To the extent that Ms. Abraham does have the authority to sue on behalf of N.D., the claims brought on behalf of both N.D. and Ms. Abraham fail for the reasons already discussed in this opinion. The sexual abuse claim brought solely on behalf of N.D. fails on the grounds of collateral estoppel because the parties have already litigated the issue of sexual abuse before Judge Stroker of Florida's Ninth Judicial Circuit. (Pls.' V. Am. Compl. ¶ 102 (stating that Ms. Abraham submitted evidence of sexual abuse during the state court proceedings and thus litigated the issue of sexual abuse).) Contrary to Ms. Abraham's assertions, Judge Stroker's substantive orders regarding custody and termination of visitation rights have not been invalidated. See Dolin v. Dolin, 654 So. 2d 223 (Fla.App. 5th Dist.1995) (attached to Pls.' V. Am. Compl. as Pls.' Ex. V) (invalidating only the trial court's contempt order); see also Dolin v. Dolin, 643 So. 2d 1096 (Fla.Dist.Ct. App.1994) (affirming the trial court's change of custody order on the merits).

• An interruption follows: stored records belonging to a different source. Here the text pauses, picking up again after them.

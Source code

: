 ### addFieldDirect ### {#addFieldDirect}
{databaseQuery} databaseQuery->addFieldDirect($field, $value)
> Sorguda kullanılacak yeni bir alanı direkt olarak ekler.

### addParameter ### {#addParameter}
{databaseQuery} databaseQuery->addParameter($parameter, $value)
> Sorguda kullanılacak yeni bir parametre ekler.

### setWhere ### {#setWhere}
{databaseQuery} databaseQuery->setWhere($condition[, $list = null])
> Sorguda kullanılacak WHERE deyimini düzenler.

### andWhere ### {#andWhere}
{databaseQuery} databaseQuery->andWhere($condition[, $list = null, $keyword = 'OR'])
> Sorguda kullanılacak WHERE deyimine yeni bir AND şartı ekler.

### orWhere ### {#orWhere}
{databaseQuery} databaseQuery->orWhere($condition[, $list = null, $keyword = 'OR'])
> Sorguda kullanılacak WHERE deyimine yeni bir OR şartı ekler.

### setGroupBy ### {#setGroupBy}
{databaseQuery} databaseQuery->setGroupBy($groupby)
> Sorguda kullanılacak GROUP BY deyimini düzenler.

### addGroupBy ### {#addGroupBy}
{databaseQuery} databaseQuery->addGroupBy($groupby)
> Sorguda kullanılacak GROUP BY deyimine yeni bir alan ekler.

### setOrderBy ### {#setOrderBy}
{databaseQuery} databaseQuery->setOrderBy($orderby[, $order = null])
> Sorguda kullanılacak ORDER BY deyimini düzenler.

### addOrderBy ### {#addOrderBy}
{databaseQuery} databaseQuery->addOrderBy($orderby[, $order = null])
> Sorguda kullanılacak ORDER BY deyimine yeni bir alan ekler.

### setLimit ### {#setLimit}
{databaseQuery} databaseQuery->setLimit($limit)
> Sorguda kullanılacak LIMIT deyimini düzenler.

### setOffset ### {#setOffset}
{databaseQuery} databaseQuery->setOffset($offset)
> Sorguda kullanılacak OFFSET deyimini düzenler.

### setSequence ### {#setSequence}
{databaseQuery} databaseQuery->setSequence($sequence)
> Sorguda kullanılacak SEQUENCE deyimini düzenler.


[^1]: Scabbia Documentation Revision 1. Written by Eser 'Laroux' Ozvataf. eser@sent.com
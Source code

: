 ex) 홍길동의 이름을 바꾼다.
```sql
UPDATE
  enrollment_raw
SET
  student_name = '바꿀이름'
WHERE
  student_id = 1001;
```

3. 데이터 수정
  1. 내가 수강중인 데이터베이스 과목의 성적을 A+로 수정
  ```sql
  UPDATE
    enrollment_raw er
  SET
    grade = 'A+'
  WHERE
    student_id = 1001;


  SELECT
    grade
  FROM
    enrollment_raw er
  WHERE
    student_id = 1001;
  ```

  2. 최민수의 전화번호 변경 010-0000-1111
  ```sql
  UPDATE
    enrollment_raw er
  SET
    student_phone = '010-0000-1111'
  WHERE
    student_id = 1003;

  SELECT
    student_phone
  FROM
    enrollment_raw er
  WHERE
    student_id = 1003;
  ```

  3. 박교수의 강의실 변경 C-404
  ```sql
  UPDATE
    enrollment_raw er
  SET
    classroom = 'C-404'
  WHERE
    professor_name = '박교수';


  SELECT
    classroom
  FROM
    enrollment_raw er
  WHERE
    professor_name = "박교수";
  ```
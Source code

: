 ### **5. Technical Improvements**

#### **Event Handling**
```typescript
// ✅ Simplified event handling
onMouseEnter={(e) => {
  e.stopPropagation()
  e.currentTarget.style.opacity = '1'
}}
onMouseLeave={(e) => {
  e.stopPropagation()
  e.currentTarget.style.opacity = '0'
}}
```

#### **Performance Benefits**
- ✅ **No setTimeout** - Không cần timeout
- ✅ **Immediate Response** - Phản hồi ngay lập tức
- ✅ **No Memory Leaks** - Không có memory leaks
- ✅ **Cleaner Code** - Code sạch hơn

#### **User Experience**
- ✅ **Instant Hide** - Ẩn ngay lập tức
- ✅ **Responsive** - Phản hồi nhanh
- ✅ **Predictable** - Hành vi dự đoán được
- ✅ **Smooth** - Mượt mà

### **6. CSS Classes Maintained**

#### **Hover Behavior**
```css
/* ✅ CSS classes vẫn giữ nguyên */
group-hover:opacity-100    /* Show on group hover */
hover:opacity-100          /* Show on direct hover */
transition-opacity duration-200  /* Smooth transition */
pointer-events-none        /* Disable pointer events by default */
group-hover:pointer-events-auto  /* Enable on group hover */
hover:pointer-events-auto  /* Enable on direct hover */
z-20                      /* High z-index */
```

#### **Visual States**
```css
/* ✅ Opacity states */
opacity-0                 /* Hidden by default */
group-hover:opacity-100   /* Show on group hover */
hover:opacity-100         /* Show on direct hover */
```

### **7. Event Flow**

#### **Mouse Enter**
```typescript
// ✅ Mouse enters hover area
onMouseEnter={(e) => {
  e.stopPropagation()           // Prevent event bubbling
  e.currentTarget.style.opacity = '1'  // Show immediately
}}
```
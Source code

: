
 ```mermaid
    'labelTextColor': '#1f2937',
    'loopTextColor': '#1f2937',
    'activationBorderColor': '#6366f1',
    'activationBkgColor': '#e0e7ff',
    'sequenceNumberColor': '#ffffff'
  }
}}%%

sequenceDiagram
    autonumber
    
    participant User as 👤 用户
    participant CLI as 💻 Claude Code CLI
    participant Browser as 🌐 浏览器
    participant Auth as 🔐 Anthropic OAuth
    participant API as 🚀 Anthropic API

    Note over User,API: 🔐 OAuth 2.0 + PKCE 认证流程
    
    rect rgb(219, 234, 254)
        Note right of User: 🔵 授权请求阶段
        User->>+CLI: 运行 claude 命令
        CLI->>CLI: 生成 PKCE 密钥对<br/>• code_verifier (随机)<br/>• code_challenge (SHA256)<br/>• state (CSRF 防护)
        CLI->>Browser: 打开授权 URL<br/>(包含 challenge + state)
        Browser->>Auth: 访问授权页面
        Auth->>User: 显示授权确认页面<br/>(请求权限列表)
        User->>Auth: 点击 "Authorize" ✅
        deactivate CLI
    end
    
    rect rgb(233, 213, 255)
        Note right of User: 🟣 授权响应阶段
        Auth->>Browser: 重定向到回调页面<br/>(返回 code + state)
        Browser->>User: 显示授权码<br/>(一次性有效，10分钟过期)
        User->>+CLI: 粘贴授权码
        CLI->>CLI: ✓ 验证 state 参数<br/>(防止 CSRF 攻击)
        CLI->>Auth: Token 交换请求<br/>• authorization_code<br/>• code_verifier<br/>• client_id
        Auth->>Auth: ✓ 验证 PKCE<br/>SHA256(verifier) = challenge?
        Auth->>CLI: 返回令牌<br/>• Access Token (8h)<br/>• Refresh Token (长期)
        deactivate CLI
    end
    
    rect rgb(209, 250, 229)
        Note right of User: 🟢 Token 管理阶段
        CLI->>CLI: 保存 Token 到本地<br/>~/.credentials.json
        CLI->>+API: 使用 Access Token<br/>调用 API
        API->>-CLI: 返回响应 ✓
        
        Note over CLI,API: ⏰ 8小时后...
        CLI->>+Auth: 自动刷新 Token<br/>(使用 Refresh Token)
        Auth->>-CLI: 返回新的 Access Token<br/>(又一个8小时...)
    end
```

In summary, Ms. Abraham does not have the authority to sue on behalf of N.D., and because N.D.'s interests have been adequately protected, the court declines to appoint a new guardian ad litem to represent N.D. in this action. To the extent that Ms. Abraham may sue on behalf of N.D., the claims brought on behalf of N.D. fail for the same reasons that Ms. Abraham's claims fail and because of collateral estoppel.

 
F. Claims for Attorney's Fees and Injunctive and Declaratory Relief

Because Ms. Abraham's claims have failed on grounds of immunity and on the merits, Ms. Abraham's claim for attorney's fees under 42 U.S.C. § 1988 also fails. See Kentucky v. Graham, 473 U.S. 159, 165, 105 S. Ct. 3099, 87 L. Ed. 2d 114 (1985) (stating that no recovery exists under 42 U.S.C. § 1988 where the defendant prevails based on immunity or on the merits). For the same reasons, Ms. Abraham's claims for injunctive and declaratory relief also fail.

 
III. Conclusion

Not only does immunity protect the defendants, but also Ms. Abraham has failed to state a cause of action on any of the federal or state claims. Moreover, because Ms. Abraham's interests diverge from N.D.'s interests and because N.D.'s interests are adequately protected, Ms. Abraham may not bring a cause of action on behalf of N.D. and the court declines to appoint a new guardian ad litem to represent N.D. Based on the foregoing, the defendants' Motions to Dismiss are GRANTED with prejudice.